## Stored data
::::::::::

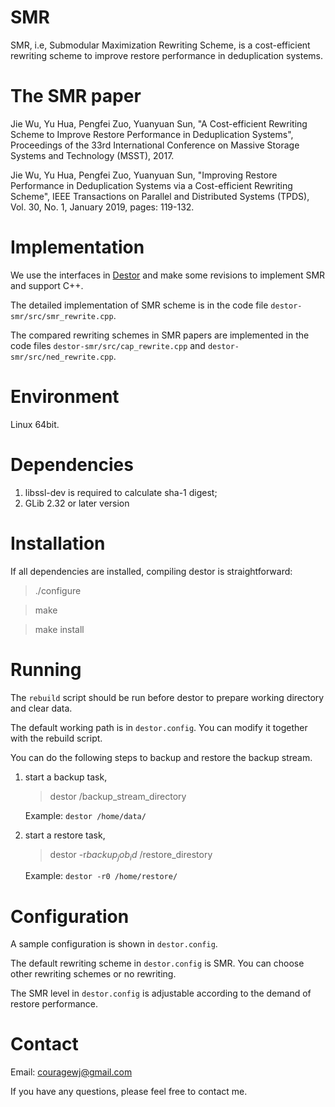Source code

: # SMR

SMR, i.e, Submodular Maximization Rewriting Scheme, is a cost-efficient rewriting scheme to improve restore performance in deduplication systems.

# The SMR paper

Jie Wu, Yu Hua, Pengfei Zuo, Yuanyuan Sun, "A Cost-efficient Rewriting Scheme to Improve Restore Performance in Deduplication Systems", Proceedings of the 33rd International Conference on Massive Storage Systems and Technology (MSST), 2017.

Jie Wu, Yu Hua, Pengfei Zuo, Yuanyuan Sun, "Improving Restore Performance in Deduplication Systems via a Cost-efficient Rewriting Scheme", IEEE Transactions on Parallel and Distributed Systems (TPDS), Vol. 30, No. 1, January 2019, pages: 119-132.

# Implementation

We use the interfaces in [Destor](https://github.com/fomy/destor) and make some revisions to implement SMR and support C++. 

The detailed implementation of SMR scheme is in the code file `destor-smr/src/smr_rewrite.cpp`.

The compared rewriting schemes in SMR papers are implemented in the code files `destor-smr/src/cap_rewrite.cpp` and `destor-smr/src/ned_rewrite.cpp`.

# Environment

Linux 64bit.

# Dependencies

1. libssl-dev is required to calculate sha-1 digest;
2. GLib 2.32 or later version

# Installation

If all dependencies are installed, compiling destor is straightforward:

> ./configure

> make

> make install

# Running

The `rebuild` script should be run before destor to prepare working directory and clear data.

The default working path is in `destor.config`. You can modify it together with the rebuild script. 

You can do the following steps to backup and restore the backup stream.

1. start a backup task,

   > destor /backup_stream_directory

   Example: `destor /home/data/`

2. start a restore task,

   > destor -r$backup_job_id$ /restore_direstory

   Example: `destor -r0 /home/restore/ `

# Configuration

A sample configuration is shown in `destor.config`.

The default rewriting scheme in `destor.config` is SMR. You can choose other rewriting schemes or no rewriting. 

The SMR level in `destor.config` is adjustable according to the demand of restore performance. 
# Contact

Email: couragewj@gmail.com

If you have any questions, please feel free to contact me.

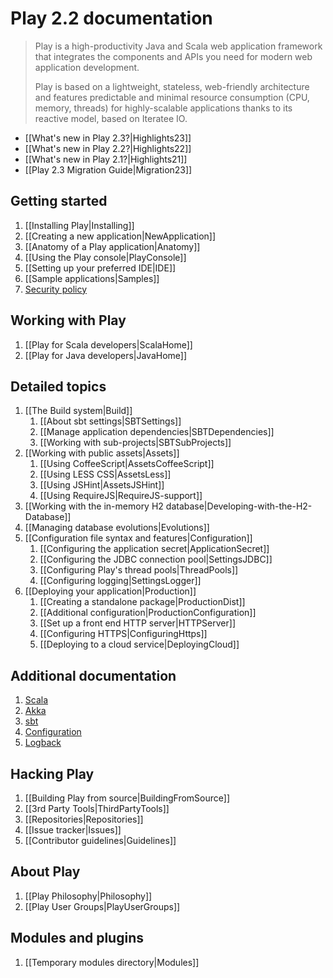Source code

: <!--- Copyright (C) 2009-2013 Typesafe Inc. <http://www.typesafe.com> -->
# Play 2.2 documentation

> Play is a high-productivity Java and Scala web application framework that integrates the components and APIs you need for modern web application development. 
>
> Play is based on a lightweight, stateless, web-friendly architecture and features predictable and minimal resource consumption (CPU, memory, threads) for highly-scalable applications thanks to its reactive model, based on Iteratee IO.

- [[What's new in Play 2.3?|Highlights23]]
- [[What's new in Play 2.2?|Highlights22]]
- [[What's new in Play 2.1?|Highlights21]]
- [[Play 2.3 Migration Guide|Migration23]]

## Getting started

1. [[Installing Play|Installing]]
1. [[Creating a new application|NewApplication]]
1. [[Anatomy of a Play application|Anatomy]]
1. [[Using the Play console|PlayConsole]]
1. [[Setting up your preferred IDE|IDE]]
1. [[Sample applications|Samples]]
1. [Security policy](http://www.playframework.com/code/security)

## Working with Play

1. [[Play for Scala developers|ScalaHome]]
1. [[Play for Java developers|JavaHome]]

## Detailed topics

1. [[The Build system|Build]]
    1. [[About sbt settings|SBTSettings]]
    1. [[Manage application dependencies|SBTDependencies]]
    1. [[Working with sub-projects|SBTSubProjects]]
1. [[Working with public assets|Assets]]
    1. [[Using CoffeeScript|AssetsCoffeeScript]]
    1. [[Using LESS CSS|AssetsLess]]
    1. [[Using JSHint|AssetsJSHint]]
    1. [[Using RequireJS|RequireJS-support]]
1. [[Working with the in-memory H2 database|Developing-with-the-H2-Database]]
1. [[Managing database evolutions|Evolutions]]
1. [[Configuration file syntax and features|Configuration]]
    1. [[Configuring the application secret|ApplicationSecret]]
    1. [[Configuring the JDBC connection pool|SettingsJDBC]]
    1. [[Configuring Play's thread pools|ThreadPools]]
    1. [[Configuring logging|SettingsLogger]]
1. [[Deploying your application|Production]]
    1. [[Creating a standalone package|ProductionDist]]
    1. [[Additional configuration|ProductionConfiguration]]
    1. [[Set up a front end HTTP server|HTTPServer]]
    1. [[Configuring HTTPS|ConfiguringHttps]]
    1. [[Deploying to a cloud service|DeployingCloud]]

## Additional documentation

1. [Scala](http://docs.scala-lang.org/)
1. [Akka](http://akka.io/docs/)
1. [sbt](http://www.scala-sbt.org/learn.html)
1. [Configuration](https://github.com/typesafehub/config)
1. [Logback](http://logback.qos.ch/documentation.html)

## Hacking Play

1. [[Building Play from source|BuildingFromSource]]
1. [[3rd Party Tools|ThirdPartyTools]]
1. [[Repositories|Repositories]]
1. [[Issue tracker|Issues]]
1. [[Contributor guidelines|Guidelines]]

## About Play

1. [[Play Philosophy|Philosophy]]
1. [[Play User Groups|PlayUserGroups]]

## Modules and plugins

1. [[Temporary modules directory|Modules]]


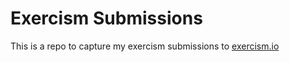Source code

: Exercism Submissions
====================

This is a repo to capture my exercism submissions to [exercism.io](http://exercism.io "exercism.io")
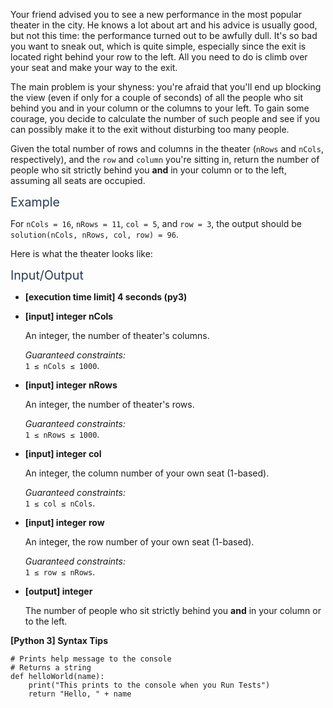 <p>Your friend advised you to see a new performance in the most popular theater in the city. He knows a lot about art and his advice is usually good, but not this time: the performance turned out to be awfully dull. It's so bad you want to sneak out, which is quite simple, especially since the exit is located right behind your row to the left. All you need to do is climb over your seat and make your way to the exit.</p>
<p>The main problem is your shyness: you're afraid that you'll end up blocking the view (even if only for a couple of seconds) of all the people who sit behind you and in your column or the columns to your left. To gain some courage, you decide to calculate the number of such people and see if you can possibly make it to the exit without disturbing too many people.</p>
<p>Given the total number of rows and columns in the theater (<code>nRows</code> and <code>nCols</code>, respectively), and the <code>row</code> and <code>column</code> you're sitting in, return the number of people who sit strictly behind you <strong>and</strong> in your column or to the left, assuming all seats are occupied.</p>
<p><span class="markdown--header" style="color:#2b3b52;font-size:1.4em">Example</span></p>
<p>For <code>nCols = 16</code>, <code>nRows = 11</code>, <code>col = 5</code>, and <code>row = 3</code>, the output should be<br />
<code>solution(nCols, nRows, col, row) = 96</code>.</p>
<p>Here is what the theater looks like:<br />
<img src="https://codesignal.s3.amazonaws.com/tasks/seatsInTheater/img/example.png?_tm=1618309568091" alt /></p>
<p><span class="markdown--header" style="color:#2b3b52;font-size:1.4em">Input/Output</span></p>
<ul>
<li>
<p><strong>[execution time limit] 4 seconds (py3)</strong></p>
</li>
<li>
<p><strong>[input] integer nCols</strong></p>
<p>An integer, the number of theater's columns.</p>
<p><em>Guaranteed constraints:</em><br />
<code>1 ≤ nCols ≤ 1000</code>.</p>
</li>
<li>
<p><strong>[input] integer nRows</strong></p>
<p>An integer, the number of theater's rows.</p>
<p><em>Guaranteed constraints:</em><br />
<code>1 ≤ nRows ≤ 1000</code>.</p>
</li>
<li>
<p><strong>[input] integer col</strong></p>
<p>An integer, the column number of your own seat (1-based).</p>
<p><em>Guaranteed constraints:</em><br />
<code>1 ≤ col ≤ nCols</code>.</p>
</li>
<li>
<p><strong>[input] integer row</strong></p>
<p>An integer, the row number of your own seat (1-based).</p>
<p><em>Guaranteed constraints:</em><br />
<code>1 ≤ row ≤ nRows</code>.</p>
</li>
<li>
<p><strong>[output] integer</strong></p>
<p>The number of people who sit strictly behind you <strong>and</strong> in your column or to the left.</p>
</li>
</ul>
<p><strong>[Python 3] Syntax Tips</strong></p>
<pre><code class="language-python"><span class="hljs-comment"># Prints help message to the console</span>
<span class="hljs-comment"># Returns a string</span>
<span class="hljs-keyword">def</span> <span class="hljs-title function_">helloWorld</span>(<span class="hljs-params">name</span>):
    <span class="hljs-built_in">print</span>(<span class="hljs-string">"This prints to the console when you Run Tests"</span>)
    <span class="hljs-keyword">return</span> <span class="hljs-string">"Hello, "</span> + name

</code></pre>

::::::::::

## Task requirements
Return word for word the lines from the beginning of the entries through the line that contains "Technology (MSST), 2017.", both ends included, but no pictures.

## Result
Source code

: # SMR

SMR, i.e, Submodular Maximization Rewriting Scheme, is a cost-efficient rewriting scheme to improve restore performance in deduplication systems.

# The SMR paper

Jie Wu, Yu Hua, Pengfei Zuo, Yuanyuan Sun, "A Cost-efficient Rewriting Scheme to Improve Restore Performance in Deduplication Systems", Proceedings of the 33rd International Conference on Massive Storage Systems and Technology (MSST), 2017.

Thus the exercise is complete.